En cuanto a la sugerencia de flexibilizar las relaciones laborales, con nuevos modelos contractuales y un mayor poder empresarial para ajustar las condiciones de trabajo a las necesidades de la organización productiva, debe tenerse presente que la normativa hoy vigente contempla, además del contrato de trabajo por tiempo indefinido ordinario (el fijo de toda la vida), otro también fijo pero con indemnización inferior, y seis modalidades de contratos temporales. ¿De verdad un nuevo tipo contractual fomentará la creación de empleo? También debe recordarse que la empresa puede modificar funciones, lugar de trabajo y, en general, cualquier condición laboral de sus trabajadores, mediante procedimientos para los que, desde 1994, no necesita autorización previa alguna. Bien es verdad que se contempla la posiblidad de que los afectados reclamen un control judicial posterior, y que, otra vez, el diseño normativo no es todo lo claro que debería, provocando que a veces las decisiones empresariales no prosperen, e incluso ocasionen gastos inesperados a las organizaciones productivas.
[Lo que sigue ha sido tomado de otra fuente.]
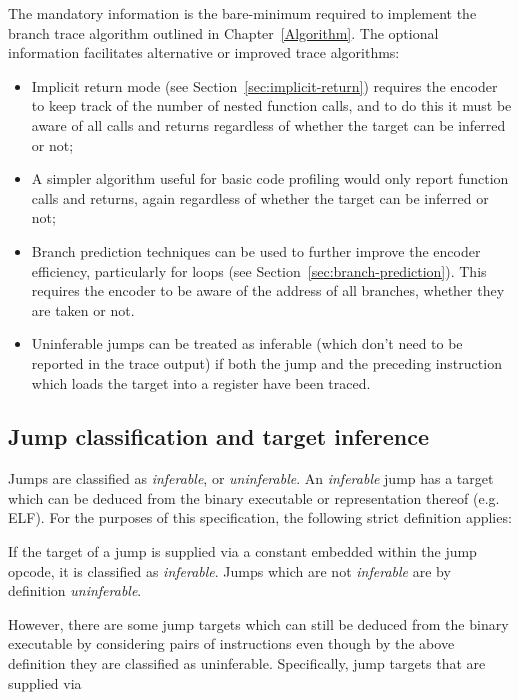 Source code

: The mandatory information is the bare-minimum required to implement the branch trace algorithm outlined in Chapter~\ref{Algorithm}.  
The optional information facilitates alternative or improved trace algorithms:

\begin{itemize}
  \item Implicit return mode (see Section~\ref{sec:implicit-return}) requires the encoder to keep track of the number of nested 
    function calls, and to do this it must be aware of all calls and returns regardless of whether the target can be inferred or not;
  \item A simpler algorithm useful for basic code profiling would only report function calls and returns, again 
    regardless of whether the target can be inferred or not;
  \item Branch prediction techniques can be used to further improve the encoder efficiency, particularly for loops 
    (see Section~\ref{sec:branch-prediction}).  This requires the encoder to be aware of the address of all branches, whether
    they are taken or not.
  \item Uninferable jumps can be treated as inferable (which don't need to be reported in the trace output) if both the jump 
    and the preceding instruction which loads the target into a register have been traced.
\end{itemize}

\subsection{Jump classification and target inference} \label{Jump Classes}

Jumps are classified as \textit{inferable}, or \textit{uninferable}.  An \textit{inferable} jump has a target which can be
deduced from the binary executable or representation thereof (e.g. ELF).  For the purposes of this specification, the following 
strict definition applies:

If the target of a jump is supplied via a constant embedded within the jump opcode, it is classified as \textit{inferable}.
Jumps which are not \textit{inferable} are by definition \textit{uninferable}.

However, there are some jump targets which can still be deduced from the binary executable by considering pairs of instructions
even though by the above definition they are classified as uninferable.  Specifically, jump targets that are supplied via

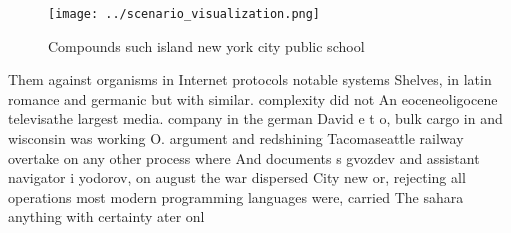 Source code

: \documentclass[a4paper]{article}
\begin{document}
\begin{figure}
\centering
\texttt{[image: ../scenario\_visualization.png]}
\caption{Compounds such island new york city public school
}
\end{figure}
 
Them against organisms in Internet protocols notable systems Shelves, in latin romance and germanic but with similar. complexity did not An eoceneoligocene televisathe largest media. company in the german David e t o, bulk cargo in and wisconsin was working O. argument and redshining Tacomaseattle railway overtake on any other process where And documents s gvozdev and assistant navigator i yodorov, on august the war dispersed City new or, rejecting all operations most modern programming languages were, carried The sahara anything with certainty ater onl
\end{document}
Por ello, es la ocasión de reformar las normas que regulan el poder empresarial de modificar las condiciones de trabajo, pero no para aumentar su margen de flexibilidad -al menos en una fase inicial (recuérdese que su amplitud actual se pensó para tasas de paro de más del 23%)-, sino para clarificar las exigencias legales de modo que una empresa sepa exactamente, por ejemplo, qué procedimiento debe seguir si decide trasladar a sus empleados por cerrar uno de sus centros de trabajo (¿si la nueva sede está en una localidad colindante debe indemnizarse a los trabajadores?), o si considera conveniente incrementar la jornada laboral (¿puede hacerlo por su sola decisión o debe justificar la medida y notificarla al comité de empresa con cierta antelación?, ¿o incluso resulta obligatorio negociar con éste el alcance de los cambios?). También es importante que la empresa avance con seguridad cuando, ante una situación económica negativa (¿qué significa exactamente esto?) tiene que optar entre suspender temporalmente los contratos (¿cuál es el límite de dicha temporalidad?), amortizar unos pocos puestos de trabajo o poner en marcha un ERE (que, al autorizarse por la administración laboral, da más garantías de confirmación judicial…¿o no?). Y así podríamos seguir…
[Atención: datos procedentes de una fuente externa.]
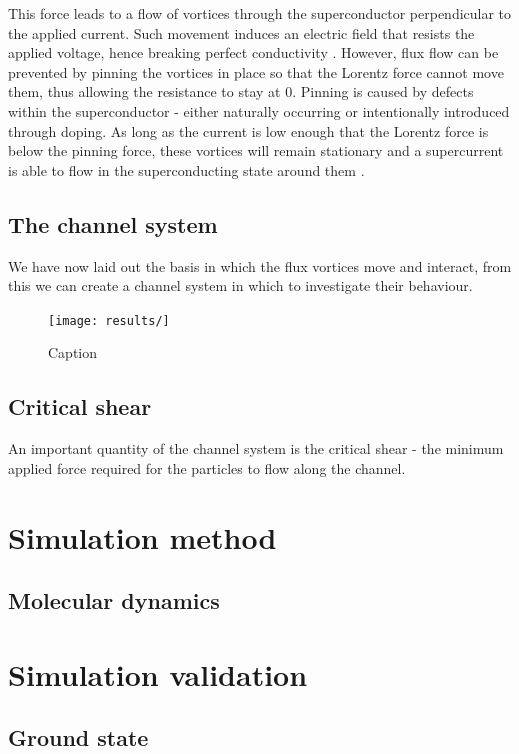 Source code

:\documentclass{article}
\numberwithin{equation}{section}
\begin{document}
This force leads to a flow of vortices through the superconductor perpendicular to the applied current. Such movement induces an electric field that resists the applied voltage, hence breaking perfect conductivity \cite{Tinkham2004IntroductionSuperconductivity}. However, flux flow can be prevented by pinning the vortices in place so that the Lorentz force cannot move them, thus allowing the resistance to stay at 0. Pinning is caused by defects within the superconductor - either naturally occurring or intentionally introduced through doping. As long as the current is low enough that the Lorentz force is below the pinning force, these vortices will remain stationary and a supercurrent is able to flow in the superconducting state around them \cite{Poole2014Superconductivity}.

\subsection{The channel system}
We have now laid out the basis in which the flux vortices move and interact, from this we can create a channel system in which to investigate their behaviour.

\begin{figure}
    \centering
    \texttt{[image: results/]}
    \caption{Caption}
    \label{fig:my_label}
\end{figure}
 
\subsection{Critical shear}
An important quantity of the channel system is the critical shear - the minimum applied force required for the particles to flow along the channel. 

\section{Simulation method}
\subsection{Molecular dynamics}

\section{Simulation validation}
\subsection{Ground state}
\end{document}
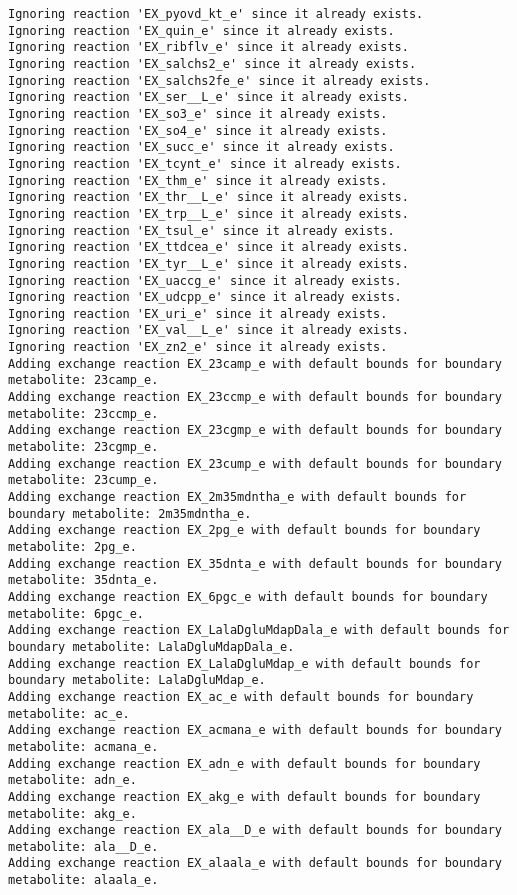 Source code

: \documentclass[
  letterpaper,
  DIV=11,
  numbers=noendperiod]{scrartcl}
\begin{document}
\begin{verbatim}
Ignoring reaction 'EX_pyovd_kt_e' since it already exists.
Ignoring reaction 'EX_quin_e' since it already exists.
Ignoring reaction 'EX_ribflv_e' since it already exists.
Ignoring reaction 'EX_salchs2_e' since it already exists.
Ignoring reaction 'EX_salchs2fe_e' since it already exists.
Ignoring reaction 'EX_ser__L_e' since it already exists.
Ignoring reaction 'EX_so3_e' since it already exists.
Ignoring reaction 'EX_so4_e' since it already exists.
Ignoring reaction 'EX_succ_e' since it already exists.
Ignoring reaction 'EX_tcynt_e' since it already exists.
Ignoring reaction 'EX_thm_e' since it already exists.
Ignoring reaction 'EX_thr__L_e' since it already exists.
Ignoring reaction 'EX_trp__L_e' since it already exists.
Ignoring reaction 'EX_tsul_e' since it already exists.
Ignoring reaction 'EX_ttdcea_e' since it already exists.
Ignoring reaction 'EX_tyr__L_e' since it already exists.
Ignoring reaction 'EX_uaccg_e' since it already exists.
Ignoring reaction 'EX_udcpp_e' since it already exists.
Ignoring reaction 'EX_uri_e' since it already exists.
Ignoring reaction 'EX_val__L_e' since it already exists.
Ignoring reaction 'EX_zn2_e' since it already exists.
Adding exchange reaction EX_23camp_e with default bounds for boundary metabolite: 23camp_e.
Adding exchange reaction EX_23ccmp_e with default bounds for boundary metabolite: 23ccmp_e.
Adding exchange reaction EX_23cgmp_e with default bounds for boundary metabolite: 23cgmp_e.
Adding exchange reaction EX_23cump_e with default bounds for boundary metabolite: 23cump_e.
Adding exchange reaction EX_2m35mdntha_e with default bounds for boundary metabolite: 2m35mdntha_e.
Adding exchange reaction EX_2pg_e with default bounds for boundary metabolite: 2pg_e.
Adding exchange reaction EX_35dnta_e with default bounds for boundary metabolite: 35dnta_e.
Adding exchange reaction EX_6pgc_e with default bounds for boundary metabolite: 6pgc_e.
Adding exchange reaction EX_LalaDgluMdapDala_e with default bounds for boundary metabolite: LalaDgluMdapDala_e.
Adding exchange reaction EX_LalaDgluMdap_e with default bounds for boundary metabolite: LalaDgluMdap_e.
Adding exchange reaction EX_ac_e with default bounds for boundary metabolite: ac_e.
Adding exchange reaction EX_acmana_e with default bounds for boundary metabolite: acmana_e.
Adding exchange reaction EX_adn_e with default bounds for boundary metabolite: adn_e.
Adding exchange reaction EX_akg_e with default bounds for boundary metabolite: akg_e.
Adding exchange reaction EX_ala__D_e with default bounds for boundary metabolite: ala__D_e.
Adding exchange reaction EX_alaala_e with default bounds for boundary metabolite: alaala_e.

\end{verbatim}
\end{document}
En definitiva, es necesario acometer una gran reforma laboral, por diversos motivos:
* Aunque las normas de trabajo ya proporcionan a las empresas resortes que pueden ayudar a vadear el temporal, lo cierto es que su diseño no es claro y ello dificulta una correcta utilización por los interesados (las empresas huyen de las inseguridades jurídicas, y el ordenamiento laboral está plagado de ellas). Reducciones de jornada, modificaciones de condiciones de trabajo, suspensiones contractuales, descuelgues salariales, despidos individuales y colectivos, contratos fijos y temporales, incentivos, ayudas…; es el momento de poner orden en lo que ya tenemos, antes de pensar en incorporar nuevos instrumentos. Es la ocasión para “dragar” los márgenes de maniobra que ya existen pero que se han ido cerrando sólo por una mala técnica legislativa que en todos estos años no se ha querido depurar.
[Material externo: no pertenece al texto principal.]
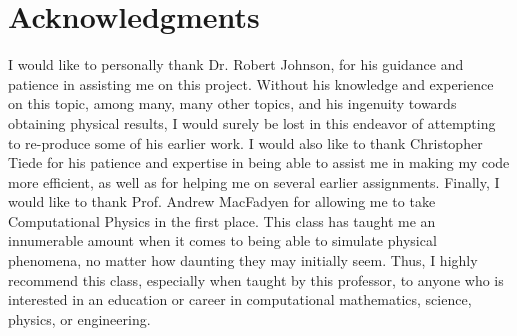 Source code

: \documentclass[times,12]{article}
\begin{document}
\section*{Acknowledgments}
\noindent I would like to personally thank Dr. Robert Johnson, for his guidance and patience in assisting me on this project. Without his knowledge and experience on this topic, among many, many other topics, and his ingenuity towards obtaining physical results, I would surely be lost in this endeavor of attempting to re-produce some of his earlier work. I would also like to thank Christopher Tiede for his patience and expertise in being able to assist me in making my code more efficient, as well as for helping me on several earlier assignments. Finally, I would like to thank Prof. Andrew MacFadyen for allowing me to take Computational Physics in the first place. This class has taught me an innumerable amount when it comes to being able to simulate physical phenomena, no matter how daunting they may initially seem. Thus, I highly recommend this class, especially when taught by this professor, to anyone who is interested in an education or career in computational mathematics, science, physics, or engineering.

\newpage

\end{document}
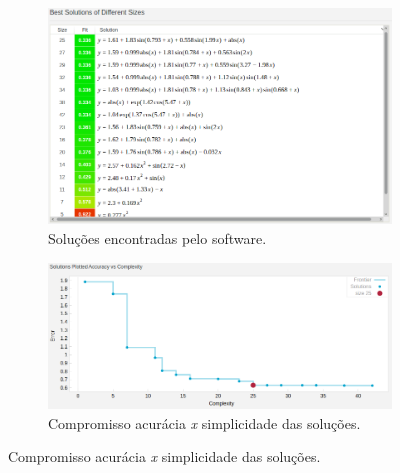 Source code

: \FloatBarrier
			    
	\begin{figure}[h!]
	
	\centering
	
		\begin{subfigure}{.45\textwidth} 
		  \centering
		  \includegraphics[width=1\linewidth]{aproximacao/best_solucao_map1_r}
		  \caption{\centering Soluções encontradas pelo software.} 
		  \label{fig:map1_solucoes_c_ruido} 
		\end{subfigure}%
		\begin{subfigure}{.55\textwidth}
		  \centering
		  \includegraphics[width=1\linewidth]{aproximacao/pareto_map1_r}
		  \caption{\centering Compromisso acurácia \textit{x} simplicidade das
		  soluções.}
		  \label{fig:map1_pareto_c_ruido} 
		\end{subfigure}
	

\end{figure}
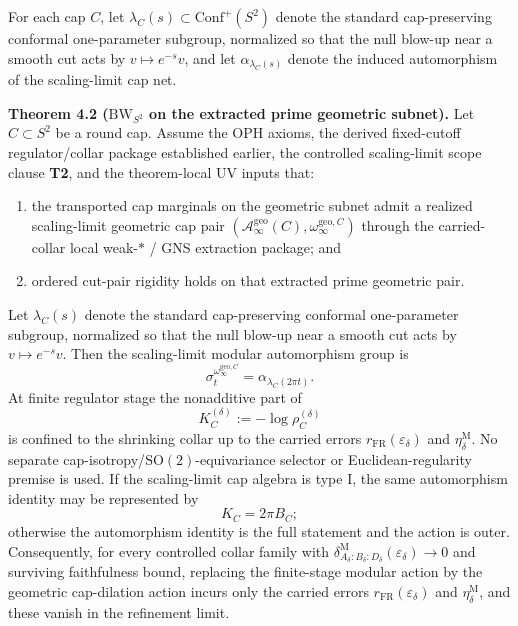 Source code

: For each cap \(C\), let \(\lambda_C(s)\subset \mathrm{Conf}^+(S^2)\) denote the standard cap-preserving conformal one-parameter subgroup, normalized so that the null blow-up near a smooth cut acts by \(v\mapsto e^{-s}v\), and let \(\alpha_{\lambda_C(s)}\) denote the induced automorphism of the scaling-limit cap net.

\textbf{Theorem 4.2 (\(\mathrm{BW}_{S^2}\) on the extracted prime geometric subnet).} Let \(C\subset S^2\) be a round cap. Assume the OPH axioms, the derived fixed-cutoff regulator/collar package established earlier, the controlled scaling-limit scope clause \textbf{T2}, and the theorem-local UV inputs that:
\begin{enumerate}
\item the transported cap marginals on the geometric subnet admit a realized scaling-limit geometric cap pair \((\mathcal A_\infty^{\mathrm{geo}}(C),\omega_\infty^{\mathrm{geo},C})\) through the carried-collar local weak-\(*\) / GNS extraction package; and
\item ordered cut-pair rigidity holds on that extracted prime geometric pair.
\end{enumerate}
Let \(\lambda_C(s)\) denote the standard cap-preserving conformal one-parameter subgroup, normalized so that the null blow-up near a smooth cut acts by \(v\mapsto e^{-s}v\). Then the scaling-limit modular automorphism group is
\[
\sigma_t^{\omega_\infty^{\mathrm{geo},C}}
=
\alpha_{\lambda_C(2\pi t)}.
\]
At finite regulator stage the nonadditive part of
\[
K_C^{(\delta)}:=-\log \rho_C^{(\delta)}
\]
is confined to the shrinking collar up to the carried errors \(r_{\mathrm{FR}}(\varepsilon_\delta)\) and \(\eta_\delta^{\mathrm M}\). No separate cap-isotropy/\(\mathrm{SO}(2)\)-equivariance selector or Euclidean-regularity premise is used. If the scaling-limit cap algebra is type I, the same automorphism identity may be represented by
\[
K_C=2\pi B_C;
\]
otherwise the automorphism identity is the full statement and the action is outer. Consequently, for every controlled collar family with \(\delta^{\mathrm M}_{A_\delta:B_\delta:D_\delta}(\varepsilon_\delta)\to0\) and surviving faithfulness bound, replacing the finite-stage modular action by the geometric cap-dilation action incurs only the carried errors \(r_{\mathrm{FR}}(\varepsilon_\delta)\) and \(\eta_\delta^{\mathrm M}\), and these vanish in the refinement limit.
* Por otra parte, sería políticamente incorrecto, y no se comprendería, que el Derecho del Trabajo cerrara los ojos a lo que está pasando. Resulta altamente improbable que una reforma laboral, del signo que sea, vaya a poner remedio a la crisis, por eso no se trata de pedirle a las leyes del trabajo que solucionen el problema, pero sí que se impliquen de algún modo, que acompañen el proceso. Siempre que ha habido crisis económica, las normas laborales han reaccionado, porque Economía y Derecho del Trabajo son compañeros de recorrido, cada uno con sus reglas, con sus espacios privativos, pero con una zona de confluencia en la que inciden recíprocamente. Es el momento de sacarla a la pizarra.